Rendered images with source text
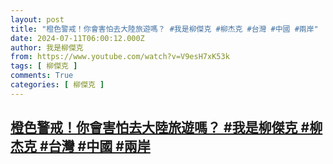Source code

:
 ```yaml
---
layout: post
title: "橙色警戒！你會害怕去大陸旅遊嗎？ #我是柳傑克 #柳杰克 #台灣 #中國 #兩岸"
date: 2024-07-11T06:00:12.000Z
author: 我是柳傑克
from: https://www.youtube.com/watch?v=V9esH7xK53k
tags: [ 柳傑克 ]
comments: True
categories: [ 柳傑克 ]
---
```

<!--1720677612000-->
[橙色警戒！你會害怕去大陸旅遊嗎？ #我是柳傑克 #柳杰克 #台灣 #中國 #兩岸](https://www.youtube.com/watch?v=V9esH7xK53k)
------

<div>

</div>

WORK REQUEST ▸
The records above should be output exactly, but without any of their pictures.

ANSWER TO THE PROBLEM ▸
Source code

:
 ```yaml
---
layout: post
title: "橙色警戒！你會害怕去大陸旅遊嗎？ #我是柳傑克 #柳杰克 #台灣 #中國 #兩岸"
date: 2024-07-11T06:00:12.000Z
author: 我是柳傑克
from: https://www.youtube.com/watch?v=V9esH7xK53k
tags: [ 柳傑克 ]
comments: True
categories: [ 柳傑克 ]
---
```

<!--1720677612000-->
[橙色警戒！你會害怕去大陸旅遊嗎？ #我是柳傑克 #柳杰克 #台灣 #中國 #兩岸](https://www.youtube.com/watch?v=V9esH7xK53k)
------

<div>

</div>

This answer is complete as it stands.